- _Problem description_: Everything from the line with "- **Global Health" through the end of the entries must be transcribed exactly; no other lines belong in the answer.

- _Data under study_:
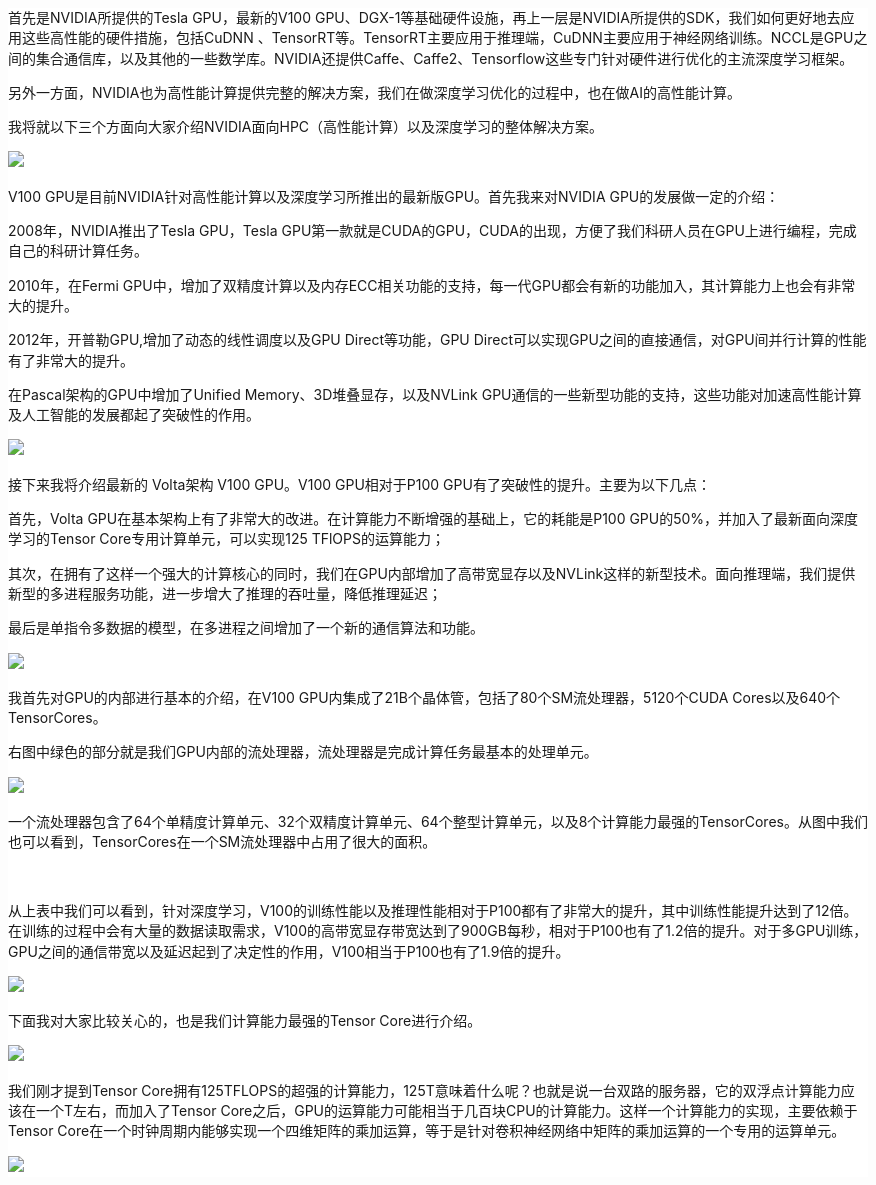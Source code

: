 首先是NVIDIA所提供的Tesla GPU，最新的V100 GPU、DGX-1等基础硬件设施，再上一层是NVIDIA所提供的SDK，我们如何更好地去应用这些高性能的硬件措施，包括CuDNN 、TensorRT等。TensorRT主要应用于推理端，CuDNN主要应用于神经网络训练。NCCL是GPU之间的集合通信库，以及其他的一些数学库。NVIDIA还提供Caffe、Caffe2、Tensorflow这些专门针对硬件进行优化的主流深度学习框架。

另外一方面，NVIDIA也为高性能计算提供完整的解决方案，我们在做深度学习优化的过程中，也在做AI的高性能计算。

我将就以下三个方面向大家介绍NVIDIA面向HPC（高性能计算）以及深度学习的整体解决方案。

![](https://mmbiz.qpic.cn/mmbiz_png/z7ZD1WagSLj1NlBFkg9gAO5nCeBqNmUAI2vfeLVNV2z3oPJaHOr1TefszcrSSAZvWhqZDEHWt5NG9xibQSt1PbA/640?wx_fmt=png&wxfrom=5&wx_lazy=1)

V100 GPU是目前NVIDIA针对高性能计算以及深度学习所推出的最新版GPU。首先我来对NVIDIA GPU的发展做一定的介绍：

2008年，NVIDIA推出了Tesla GPU，Tesla GPU第一款就是CUDA的GPU，CUDA的出现，方便了我们科研人员在GPU上进行编程，完成自己的科研计算任务。

2010年，在Fermi GPU中，增加了双精度计算以及内存ECC相关功能的支持，每一代GPU都会有新的功能加入，其计算能力上也会有非常大的提升。

2012年，开普勒GPU,增加了动态的线性调度以及GPU Direct等功能，GPU Direct可以实现GPU之间的直接通信，对GPU间并行计算的性能有了非常大的提升。

在Pascal架构的GPU中增加了Unified Memory、3D堆叠显存，以及NVLink GPU通信的一些新型功能的支持，这些功能对加速高性能计算及人工智能的发展都起了突破性的作用。

![](https://mmbiz.qpic.cn/mmbiz_png/z7ZD1WagSLj1NlBFkg9gAO5nCeBqNmUAmRZibkEW8kRjP8117mmh2yj4oeSjoMEpT5sIibq1iaRBIUZBOIvagEERg/640?wx_fmt=png&wxfrom=5&wx_lazy=1)

接下来我将介绍最新的 Volta架构 V100 GPU。V100 GPU相对于P100 GPU有了突破性的提升。主要为以下几点：

首先，Volta GPU在基本架构上有了非常大的改进。在计算能力不断增强的基础上，它的耗能是P100 GPU的50%，并加入了最新面向深度学习的Tensor Core专用计算单元，可以实现125 TFlOPS的运算能力；

其次，在拥有了这样一个强大的计算核心的同时，我们在GPU内部增加了高带宽显存以及NVLink这样的新型技术。面向推理端，我们提供新型的多进程服务功能，进一步增大了推理的吞吐量，降低推理延迟；

最后是单指令多数据的模型，在多进程之间增加了一个新的通信算法和功能。

![](https://mmbiz.qpic.cn/mmbiz_png/z7ZD1WagSLj1NlBFkg9gAO5nCeBqNmUAdRIMtMmB2akm8Rkeuss1zgMt5bPwpxribMVPgOwN7eUoSTEl7hMboqA/640?wx_fmt=png&wxfrom=5&wx_lazy=1)

我首先对GPU的内部进行基本的介绍，在V100 GPU内集成了21B个晶体管，包括了80个SM流处理器，5120个CUDA Cores以及640个TensorCores。

右图中绿色的部分就是我们GPU内部的流处理器，流处理器是完成计算任务最基本的处理单元。

![](https://mmbiz.qpic.cn/mmbiz_png/z7ZD1WagSLj1NlBFkg9gAO5nCeBqNmUAwgoRZCN8P4jk8n1IstBLvjicgJxSlsKpmvBW1Butftibgz8IajfdIhEQ/640?wx_fmt=png&wxfrom=5&wx_lazy=1)

一个流处理器包含了64个单精度计算单元、32个双精度计算单元、64个整型计算单元，以及8个计算能力最强的TensorCores。从图中我们也可以看到，TensorCores在一个SM流处理器中占用了很大的面积。

![](data:image/gif;base64,iVBORw0KGgoAAAANSUhEUgAAAAEAAAABCAYAAAAfFcSJAAAADUlEQVQImWNgYGBgAAAABQABh6FO1AAAAABJRU5ErkJggg==)

从上表中我们可以看到，针对深度学习，V100的训练性能以及推理性能相对于P100都有了非常大的提升，其中训练性能提升达到了12倍。在训练的过程中会有大量的数据读取需求，V100的高带宽显存带宽达到了900GB每秒，相对于P100也有了1.2倍的提升。对于多GPU训练，GPU之间的通信带宽以及延迟起到了决定性的作用，V100相当于P100也有了1.9倍的提升。

![](https://mmbiz.qpic.cn/mmbiz_png/z7ZD1WagSLj1NlBFkg9gAO5nCeBqNmUAa08wfzqlVXyeMyBzPU1Xz6K46fxazicibPayaqEzzBPQH0AkE8qEf6rQ/640?wx_fmt=png&wxfrom=5&wx_lazy=1)

下面我对大家比较关心的，也是我们计算能力最强的Tensor Core进行介绍。

![](https://mmbiz.qpic.cn/mmbiz_png/z7ZD1WagSLj1NlBFkg9gAO5nCeBqNmUAyHTr6zc2cQ5PCgIHre6IzLpbkSRk1V8MiatIjFmRTH38qU6eJvBnl8A/640?wx_fmt=png&wxfrom=5&wx_lazy=1)

我们刚才提到Tensor Core拥有125TFLOPS的超强的计算能力，125T意味着什么呢？也就是说一台双路的服务器，它的双浮点计算能力应该在一个T左右，而加入了Tensor Core之后，GPU的运算能力可能相当于几百块CPU的计算能力。这样一个计算能力的实现，主要依赖于Tensor Core在一个时钟周期内能够实现一个四维矩阵的乘加运算，等于是针对卷积神经网络中矩阵的乘加运算的一个专用的运算单元。

![](https://mmbiz.qpic.cn/mmbiz_png/z7ZD1WagSLj1NlBFkg9gAO5nCeBqNmUAnLtxNDv7fTJ84B2d7IVAnKao7icmKK38iaB6D6MPVtichwqvkj3rVGOaA/640?wx_fmt=png&wxfrom=5&wx_lazy=1)
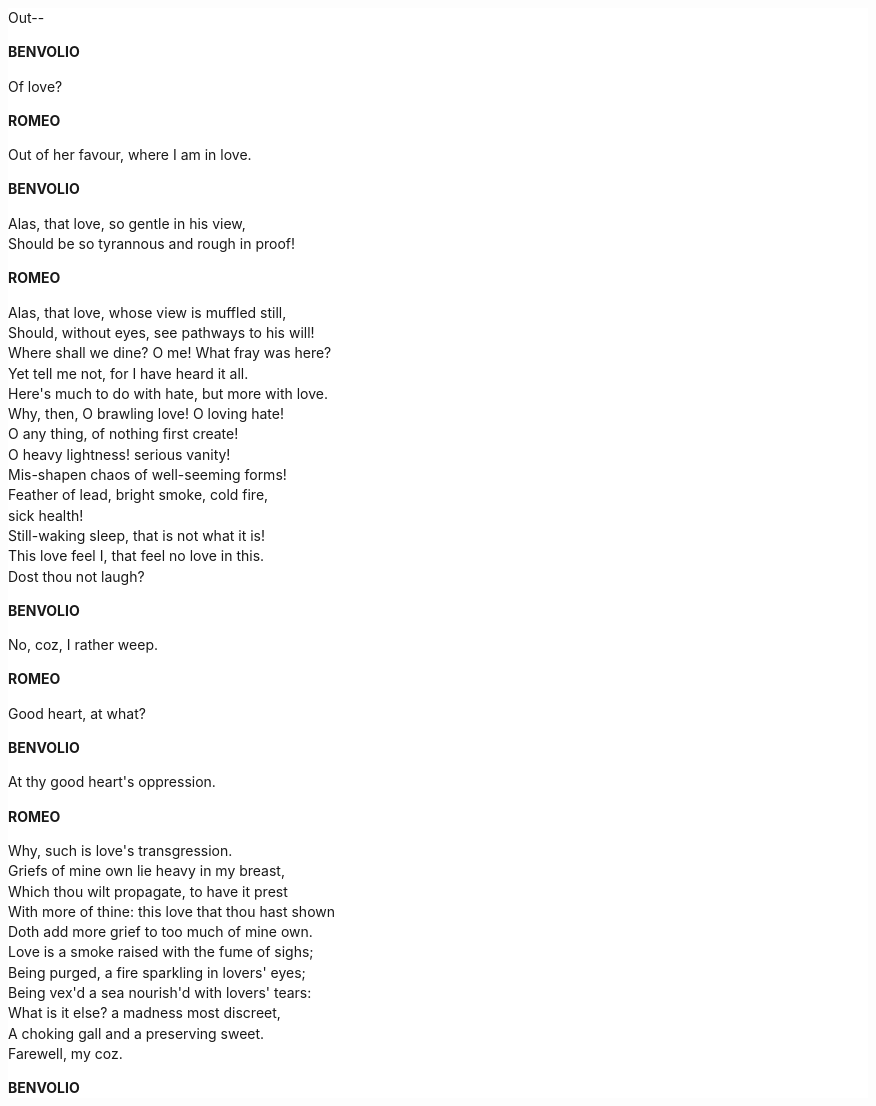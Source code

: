 Out--

**BENVOLIO**

Of love?

**ROMEO**

Out of her favour, where I am in love.

**BENVOLIO**

Alas, that love, so gentle in his view,  
Should be so tyrannous and rough in proof!

**ROMEO**

Alas, that love, whose view is muffled still,  
Should, without eyes, see pathways to his will!  
Where shall we dine? O me! What fray was here?  
Yet tell me not, for I have heard it all.  
Here's much to do with hate, but more with love.  
Why, then, O brawling love! O loving hate!  
O any thing, of nothing first create!  
O heavy lightness! serious vanity!  
Mis-shapen chaos of well-seeming forms!  
Feather of lead, bright smoke, cold fire,  
sick health!  
Still-waking sleep, that is not what it is!  
This love feel I, that feel no love in this.  
Dost thou not laugh?

**BENVOLIO**

No, coz, I rather weep.

**ROMEO**

Good heart, at what?

**BENVOLIO**

At thy good heart's oppression.

**ROMEO**

Why, such is love's transgression.  
Griefs of mine own lie heavy in my breast,  
Which thou wilt propagate, to have it prest  
With more of thine: this love that thou hast shown  
Doth add more grief to too much of mine own.  
Love is a smoke raised with the fume of sighs;  
Being purged, a fire sparkling in lovers' eyes;  
Being vex'd a sea nourish'd with lovers' tears:  
What is it else? a madness most discreet,  
A choking gall and a preserving sweet.  
Farewell, my coz.

**BENVOLIO**
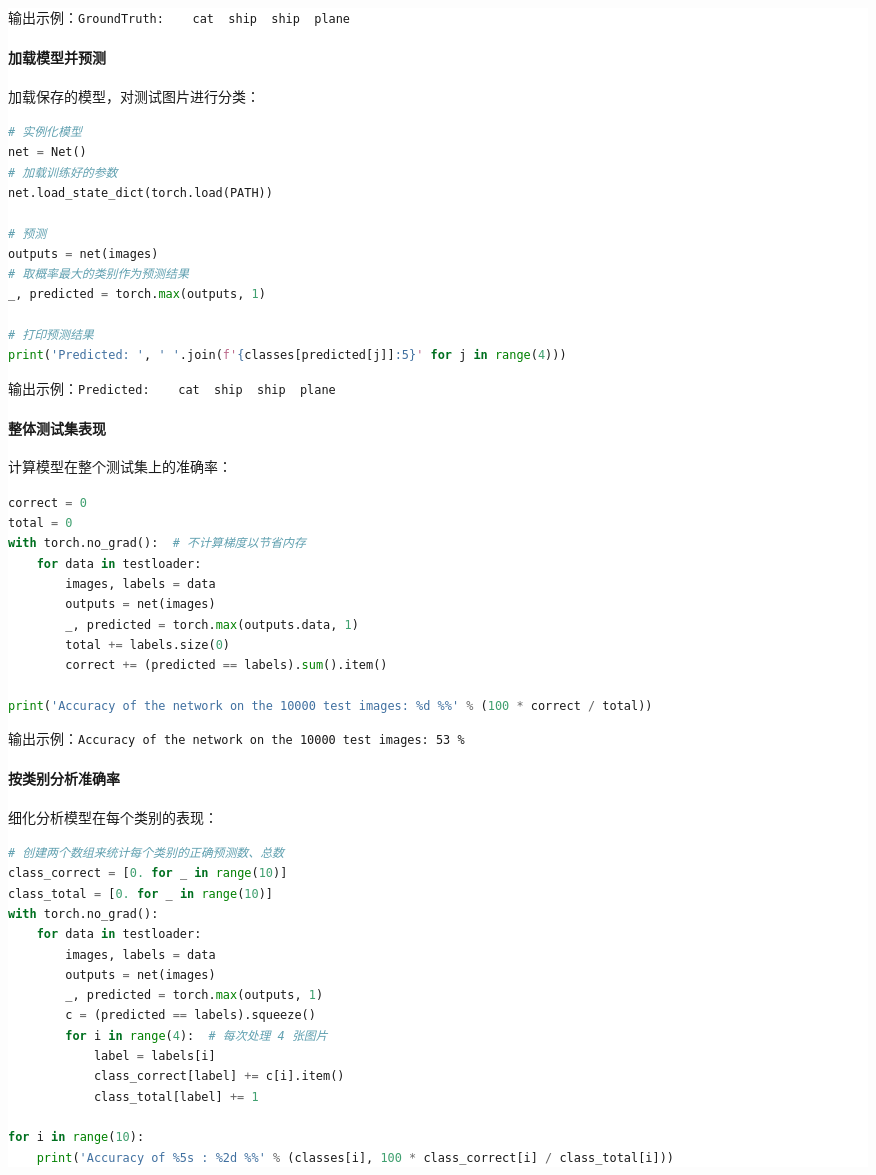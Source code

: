 输出示例：`GroundTruth:    cat  ship  ship  plane`

#### 加载模型并预测

加载保存的模型，对测试图片进行分类：

```python
# 实例化模型
net = Net()
# 加载训练好的参数
net.load_state_dict(torch.load(PATH))

# 预测
outputs = net(images)
# 取概率最大的类别作为预测结果
_, predicted = torch.max(outputs, 1)

# 打印预测结果
print('Predicted: ', ' '.join(f'{classes[predicted[j]]:5}' for j in range(4)))
```

输出示例：`Predicted:    cat  ship  ship  plane`

#### 整体测试集表现

计算模型在整个测试集上的准确率：

```python
correct = 0
total = 0
with torch.no_grad():  # 不计算梯度以节省内存
    for data in testloader:
        images, labels = data
        outputs = net(images)
        _, predicted = torch.max(outputs.data, 1)
        total += labels.size(0)
        correct += (predicted == labels).sum().item()

print('Accuracy of the network on the 10000 test images: %d %%' % (100 * correct / total))
```

输出示例：`Accuracy of the network on the 10000 test images: 53 %`

#### 按类别分析准确率

细化分析模型在每个类别的表现：

```python
# 创建两个数组来统计每个类别的正确预测数、总数
class_correct = [0. for _ in range(10)]
class_total = [0. for _ in range(10)]
with torch.no_grad():
    for data in testloader:
        images, labels = data
        outputs = net(images)
        _, predicted = torch.max(outputs, 1)
        c = (predicted == labels).squeeze()
        for i in range(4):  # 每次处理 4 张图片
            label = labels[i]
            class_correct[label] += c[i].item()
            class_total[label] += 1

for i in range(10):
    print('Accuracy of %5s : %2d %%' % (classes[i], 100 * class_correct[i] / class_total[i]))
```
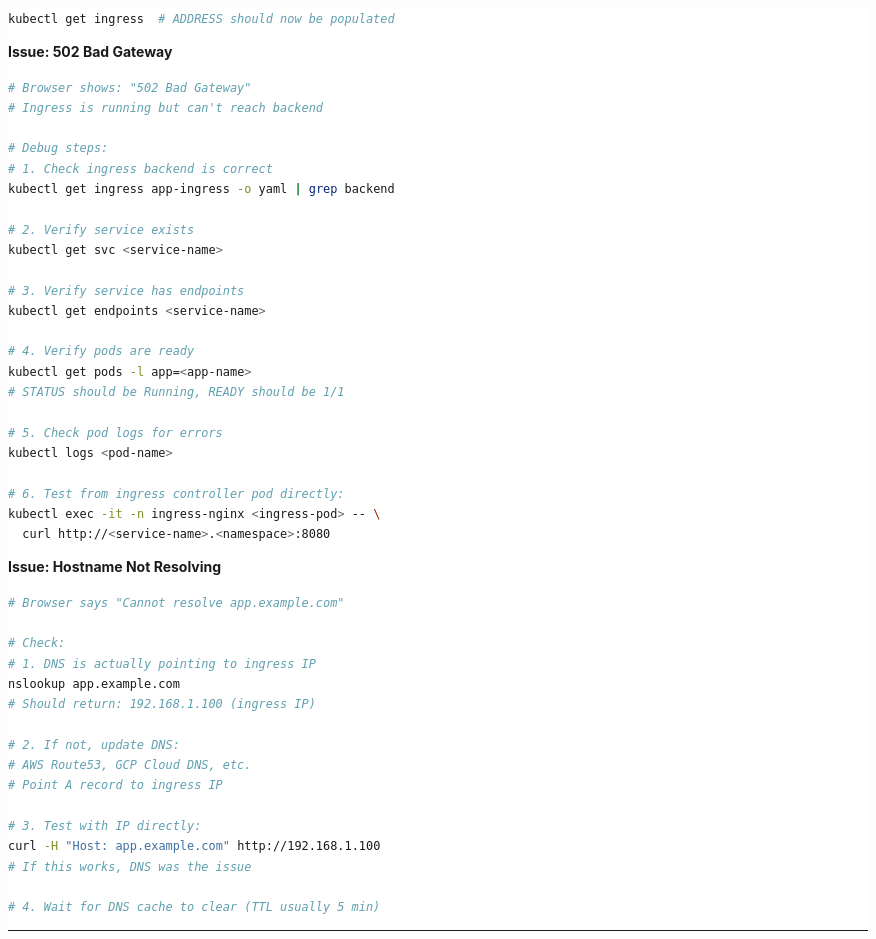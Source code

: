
 ```bash
kubectl get ingress  # ADDRESS should now be populated
```

**Issue: 502 Bad Gateway**

```bash
# Browser shows: "502 Bad Gateway"
# Ingress is running but can't reach backend

# Debug steps:
# 1. Check ingress backend is correct
kubectl get ingress app-ingress -o yaml | grep backend

# 2. Verify service exists
kubectl get svc <service-name>

# 3. Verify service has endpoints
kubectl get endpoints <service-name>

# 4. Verify pods are ready
kubectl get pods -l app=<app-name>
# STATUS should be Running, READY should be 1/1

# 5. Check pod logs for errors
kubectl logs <pod-name>

# 6. Test from ingress controller pod directly:
kubectl exec -it -n ingress-nginx <ingress-pod> -- \
  curl http://<service-name>.<namespace>:8080
```

**Issue: Hostname Not Resolving**

```bash
# Browser says "Cannot resolve app.example.com"

# Check:
# 1. DNS is actually pointing to ingress IP
nslookup app.example.com
# Should return: 192.168.1.100 (ingress IP)

# 2. If not, update DNS:
# AWS Route53, GCP Cloud DNS, etc.
# Point A record to ingress IP

# 3. Test with IP directly:
curl -H "Host: app.example.com" http://192.168.1.100
# If this works, DNS was the issue

# 4. Wait for DNS cache to clear (TTL usually 5 min)
```

---
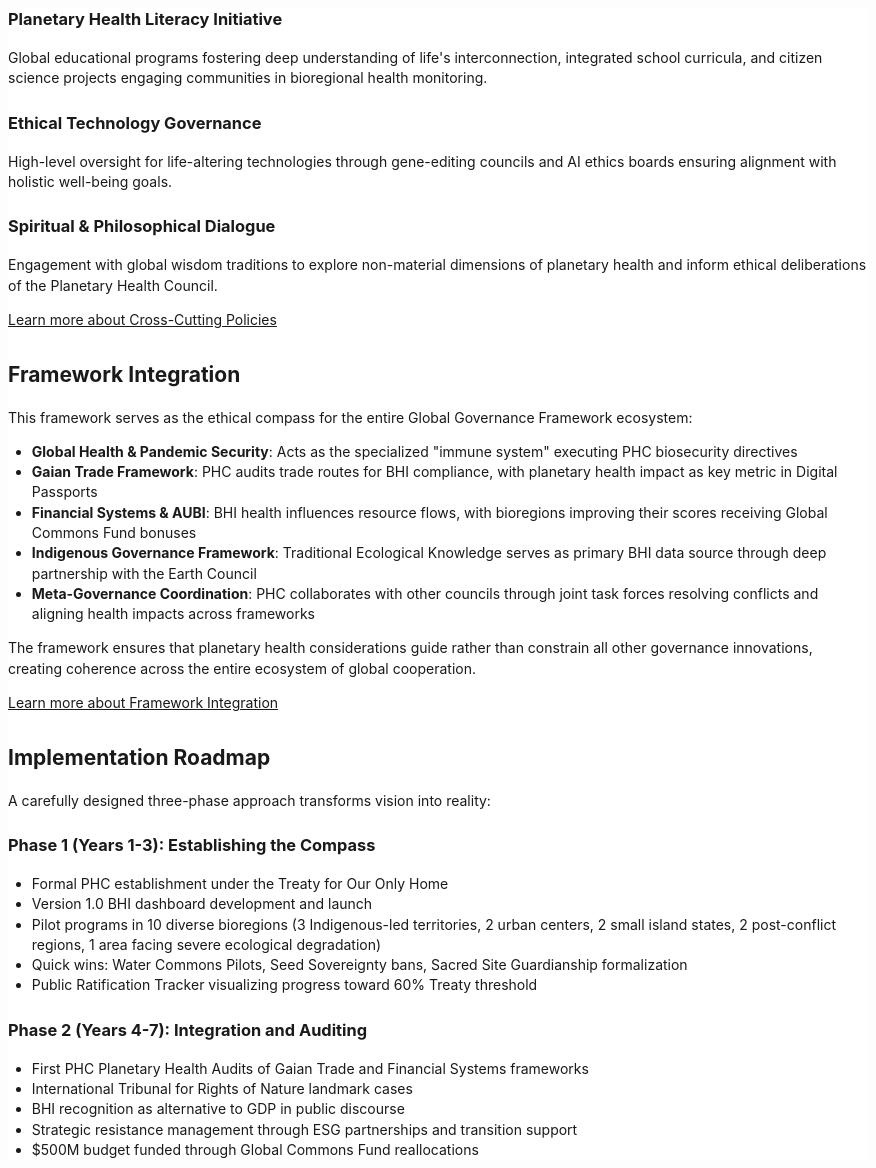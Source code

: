 ### Planetary Health Literacy Initiative
Global educational programs fostering deep understanding of life's interconnection, integrated school curricula, and citizen science projects engaging communities in bioregional health monitoring.

### Ethical Technology Governance
High-level oversight for life-altering technologies through gene-editing councils and AI ethics boards ensuring alignment with holistic well-being goals.

### Spiritual & Philosophical Dialogue
Engagement with global wisdom traditions to explore non-material dimensions of planetary health and inform ethical deliberations of the Planetary Health Council.

[Learn more about Cross-Cutting Policies](/frameworks/planetary-health-governance#cross-cutting-policies)

## <a id="framework-integration"></a>Framework Integration

This framework serves as the ethical compass for the entire Global Governance Framework ecosystem:

- **Global Health & Pandemic Security**: Acts as the specialized "immune system" executing PHC biosecurity directives
- **Gaian Trade Framework**: PHC audits trade routes for BHI compliance, with planetary health impact as key metric in Digital Passports  
- **Financial Systems & AUBI**: BHI health influences resource flows, with bioregions improving their scores receiving Global Commons Fund bonuses
- **Indigenous Governance Framework**: Traditional Ecological Knowledge serves as primary BHI data source through deep partnership with the Earth Council
- **Meta-Governance Coordination**: PHC collaborates with other councils through joint task forces resolving conflicts and aligning health impacts across frameworks

The framework ensures that planetary health considerations guide rather than constrain all other governance innovations, creating coherence across the entire ecosystem of global cooperation.

[Learn more about Framework Integration](/frameworks/planetary-health-governance#framework-integration)

## <a id="implementation-roadmap"></a>Implementation Roadmap

A carefully designed three-phase approach transforms vision into reality:

### Phase 1 (Years 1-3): Establishing the Compass
- Formal PHC establishment under the Treaty for Our Only Home
- Version 1.0 BHI dashboard development and launch  
- Pilot programs in 10 diverse bioregions (3 Indigenous-led territories, 2 urban centers, 2 small island states, 2 post-conflict regions, 1 area facing severe ecological degradation)
- Quick wins: Water Commons Pilots, Seed Sovereignty bans, Sacred Site Guardianship formalization
- Public Ratification Tracker visualizing progress toward 60% Treaty threshold

### Phase 2 (Years 4-7): Integration and Auditing  
- First PHC Planetary Health Audits of Gaian Trade and Financial Systems frameworks
- International Tribunal for Rights of Nature landmark cases
- BHI recognition as alternative to GDP in public discourse
- Strategic resistance management through ESG partnerships and transition support
- $500M budget funded through Global Commons Fund reallocations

- _Problem solution_:
- **Global Health & Pandemic Security**: Acts as the specialized "immune system" executing PHC biosecurity directives
- **Gaian Trade Framework**: PHC audits trade routes for BHI compliance, with planetary health impact as key metric in Digital Passports  
- **Financial Systems & AUBI**: BHI health influences resource flows, with bioregions improving their scores receiving Global Commons Fund bonuses
- **Indigenous Governance Framework**: Traditional Ecological Knowledge serves as primary BHI data source through deep partnership with the Earth Council
- **Meta-Governance Coordination**: PHC collaborates with other councils through joint task forces resolving conflicts and aligning health impacts across frameworks

The framework ensures that planetary health considerations guide rather than constrain all other governance innovations, creating coherence across the entire ecosystem of global cooperation.

[Learn more about Framework Integration](/frameworks/planetary-health-governance#framework-integration)

## <a id="implementation-roadmap"></a>Implementation Roadmap

A carefully designed three-phase approach transforms vision into reality:

### Phase 1 (Years 1-3): Establishing the Compass
- Formal PHC establishment under the Treaty for Our Only Home
- Version 1.0 BHI dashboard development and launch  
- Pilot programs in 10 diverse bioregions (3 Indigenous-led territories, 2 urban centers, 2 small island states, 2 post-conflict regions, 1 area facing severe ecological degradation)
- Quick wins: Water Commons Pilots, Seed Sovereignty bans, Sacred Site Guardianship formalization
- Public Ratification Tracker visualizing progress toward 60% Treaty threshold

### Phase 2 (Years 4-7): Integration and Auditing  
- First PHC Planetary Health Audits of Gaian Trade and Financial Systems frameworks
- International Tribunal for Rights of Nature landmark cases
- BHI recognition as alternative to GDP in public discourse
- Strategic resistance management through ESG partnerships and transition support
- $500M budget funded through Global Commons Fund reallocations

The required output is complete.